(Data records)
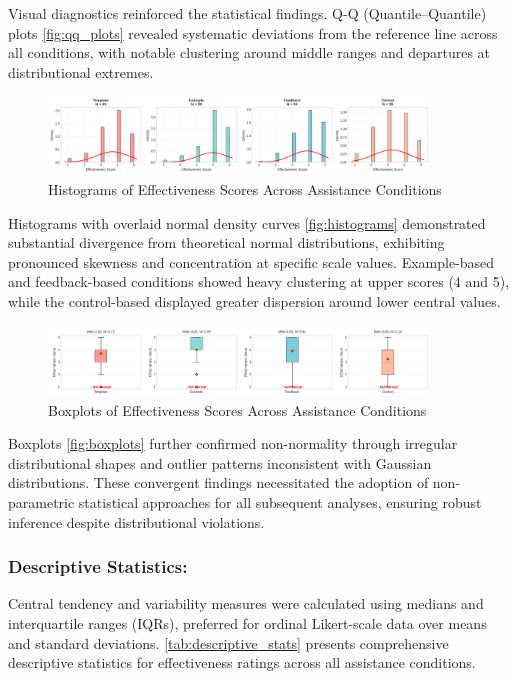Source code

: Visual diagnostics reinforced the statistical findings. Q-Q (Quantile–Quantile) plots \autoref{fig:qq_plots} revealed systematic deviations from the reference line across all conditions, with notable clustering around middle ranges and departures at distributional extremes.  

\begin{figure}[h]
\centering
\includegraphics[width=0.9\textwidth]{figures/02.png}
\caption{Histograms of Effectiveness Scores Across Assistance Conditions}
\label{fig:histograms}
\end{figure}

Histograms with overlaid normal density curves \autoref{fig:histograms} demonstrated substantial divergence from theoretical normal distributions, exhibiting pronounced skewness and concentration at specific scale values. Example-based and feedback-based conditions showed heavy clustering at upper scores (4 and 5), while the control-based displayed greater dispersion around lower central values.

\begin{figure}[h]
\centering
\includegraphics[width=0.9\textwidth]{figures/03.png}
\caption{Boxplots of Effectiveness Scores Across Assistance Conditions}
\label{fig:boxplots}
\end{figure}

Boxplots \autoref{fig:boxplots} further confirmed non-normality through irregular distributional shapes and outlier patterns inconsistent with Gaussian distributions. These convergent findings necessitated the adoption of non-parametric statistical approaches for all subsequent analyses, ensuring robust inference despite distributional violations.

\subsubsection{Descriptive Statistics:}

Central tendency and variability measures were calculated using medians and interquartile ranges (IQRs), preferred for ordinal Likert-scale data over means and standard deviations. \autoref{tab:descriptive_stats} presents comprehensive descriptive statistics for effectiveness ratings across all assistance conditions.

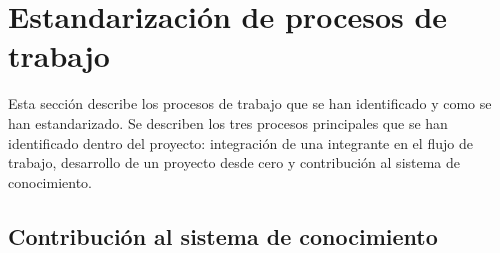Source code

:\section{Estandarización de procesos de trabajo}
Esta sección describe los procesos de trabajo que se
han identificado y como se han estandarizado. Se describen
los tres procesos principales que se han identificado dentro
del proyecto: integración de una integrante en el flujo de trabajo,
desarrollo de un proyecto desde cero y contribución al sistema
de conocimiento.




\subsection{Contribución al sistema de conocimiento}

\pagebreak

▶ TASK BRIEF:
Filter the preceding entries down to the lines with "autoref".

▶ RESULT:
: Visual diagnostics reinforced the statistical findings. Q-Q (Quantile–Quantile) plots \autoref{fig:qq_plots} revealed systematic deviations from the reference line across all conditions, with notable clustering around middle ranges and departures at distributional extremes.  
Histograms with overlaid normal density curves \autoref{fig:histograms} demonstrated substantial divergence from theoretical normal distributions, exhibiting pronounced skewness and concentration at specific scale values. Example-based and feedback-based conditions showed heavy clustering at upper scores (4 and 5), while the control-based displayed greater dispersion around lower central values.
Boxplots \autoref{fig:boxplots} further confirmed non-normality through irregular distributional shapes and outlier patterns inconsistent with Gaussian distributions. These convergent findings necessitated the adoption of non-parametric statistical approaches for all subsequent analyses, ensuring robust inference despite distributional violations.
Central tendency and variability measures were calculated using medians and interquartile ranges (IQRs), preferred for ordinal Likert-scale data over means and standard deviations. \autoref{tab:descriptive_stats} presents comprehensive descriptive statistics for effectiveness ratings across all assistance conditions.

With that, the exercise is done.